• [DATA]:
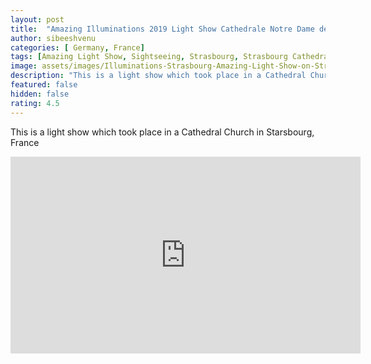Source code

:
 ```yaml
---
layout: post
title:  "Amazing Illuminations 2019 Light Show Cathedrale Notre Dame de Strasbourg France Cathedral"
author: sibeeshvenu
categories: [ Germany, France]
tags: [Amazing Light Show, Sightseeing, Strasbourg, Strasbourg Cathedral, Oldest Chruch, Cathedral, France, Historical City in France, Notre Dame de, History France, Beautiful Nature, Malayalam, Sibeesh Passion, Njan Oru Malayali,  Germaniyile Nalukal, Germany, Malayali in Germany, Indians in Germany, Keralite in Germany, Malayalees in Germany, Malayali in France, sibeeshpassion.com, sibeeshvenu.com]
image: assets/images/Illuminations-Strasbourg-Amazing-Light-Show-on-Strasbourg-Cathedral.webp
description: "This is a light show which took place in a Cathedral Church in Starsbourg, France"
featured: false
hidden: false
rating: 4.5
---
```


This is a light show which took place in a Cathedral Church in Starsbourg, France

<iframe width="560" height="315" src="https://www.youtube.com/embed/cBlleRaXKnc" frameborder="0" allow="accelerometer; autoplay; encrypted-media; gyroscope; picture-in-picture" allowfullscreen></iframe>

• [WHAT IS EXPECTED]: Scan the listing for the string "This", then copy every line where it appears.

• [YOUR SOLUTION]:
description: "This is a light show which took place in a Cathedral Church in Starsbourg, France"
This is a light show which took place in a Cathedral Church in Starsbourg, France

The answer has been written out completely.